Говорить было тяжело. Тяжело было даже дышать. А еще тяжелее было от сознания своей бесславной попытки уйти из жизни.
Когда он пришел в себя в больнице и понял, что жив, то едва не завыл от ужаса. Сперва от ужаса пережитого, потом от ужаса ожидаемого будущего. Счастье, что ему быстро сделали укол и он уснул. Сон хоть и был беспокойным, но не шел ни в какое сравнение с ужасающей явью.
Потом опять было пробуждение и ужас. И еще боль во всем теле. Но это как раз ерунда, страшнее была неизвестность. Мамы почему-то не было рядом, а спросить у медперсонала, приходила ли за ним полиция, он постеснялся.
А потом появилась Варя. С тем незнакомым холеным мужчиной, которого он видел у себя в комнате.
Они попросили ключи от квартиры, объяснили, что картину нужно срочно забрать, пока не нагрянула полиция, и подкинуть хозяевам. Когда до него дошла суть их просьбы, он просто не поверил. За что? Почему они так добры к нему?
Разве они не понимают, что это он украл картину Репина, убил человека? К чему все это? Он страшный человек, чудовище, которому не место среди нормальных людей.

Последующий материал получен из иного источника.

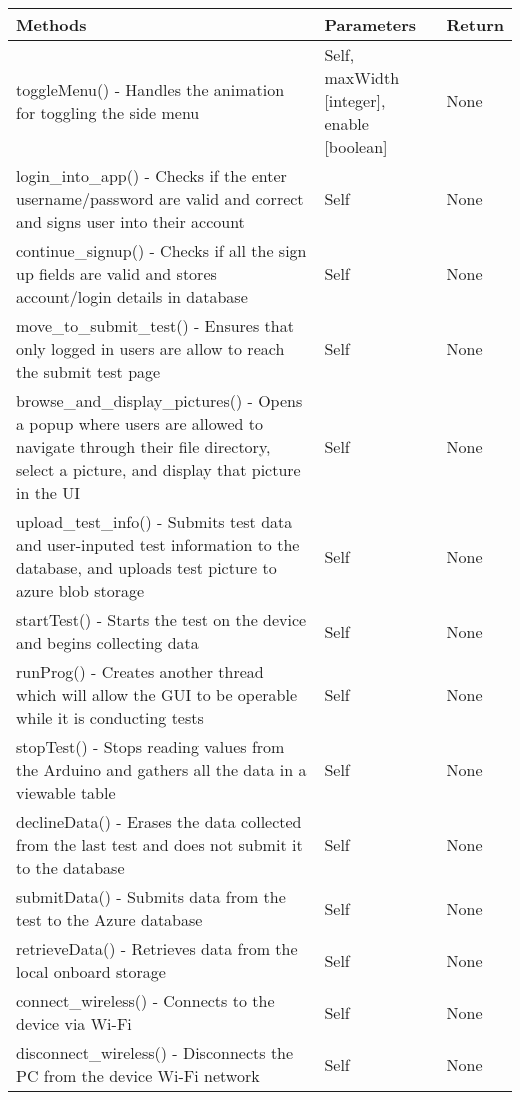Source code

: \documentclass[12pt, titlepage]{article}
\begin{document}
      \noindent \begin{tabular}{| p{} | p{}| p{}|}
        \hline
        \rowcolor[gray]{0.9}
        Methods & Parameters & Return\\
        \hline
        toggleMenu() - Handles the animation for toggling the side menu &Self, maxWidth [integer], enable [boolean] & None \\
        \hline
        login\_into\_app() - Checks if the enter username/password are valid and correct and signs user into their account & Self & None \\
        \hline
        continue\_signup() - Checks if all the sign up fields are valid and stores account/login details in database & Self & None \\
        \hline
        move\_to\_submit\_test() - Ensures that only logged in users are allow to reach the submit test page & Self & None \\
        \hline
        browse\_and\_display\_pictures() - Opens a popup where users are allowed to navigate through their file directory, select a picture, and display that picture in the UI & Self & None\\
        \hline
        upload\_test\_info() - Submits test data and user-inputed test information to the database, and uploads test picture to azure blob storage & Self & None \\
        \hline
        startTest() - Starts the test on the device and begins collecting data & Self & None\\
        \hline
        runProg() - Creates another thread which will allow the GUI to be operable while it is conducting tests & Self & None\\
        \hline
        stopTest() - Stops reading values from the Arduino and gathers all the data in a viewable table & Self & None\\
        \hline
        declineData() - Erases the data collected from the last test and does not submit it to the database & Self & None\\
        \hline
        submitData() - Submits data from the test to the Azure database & Self & None\\
        \hline
        retrieveData() - Retrieves data from the local onboard storage & Self & None\\
        \hline
        connect\_wireless() - Connects to the device via Wi-Fi & Self & None\\
        \hline
        disconnect\_wireless() - Disconnects the PC from the device Wi-Fi network & Self & None\\

\end{tabular}
\end{document}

– Что почему? – не поняла Варя его вопроса. – Почему полиция может нагрянуть с обыском? Ну, вдруг найдется свидетель, видевший вас, где не надо, – выразительно шевелила бровями Варя, боясь, что их могут подслушивать медработники.
– Нет, – тихо возразил Андрей, – почему вы хотите помочь мне? Ведь это я, я убил Томашевича, понимаете? Я!
– Я знаю, – присела рядом с кроватью Варя. – Но вы же сделали это не нарочно, правда?
– Нет, – попробовал покачать головой Андрей и не смог. – Я просто хотел заставить его отдать картину хозяевам. – Андрею очень хотелось, чтобы Варя ему поверила. Это было важно. – Но он так нагло вел себя, что я не удержался и ударил его по голове. Думал, слегка оглушу, возьму картину и быстренько убегу. Я надеялся, что он побоится бежать за мной и драку устраивать не станет. Все же картина краденая. А потом оказалось, что я убил его. Я не хотел, честное слово, не хотел! – заволновался Андрей, и какие-то аппараты возле него тут же тревожно запиликали.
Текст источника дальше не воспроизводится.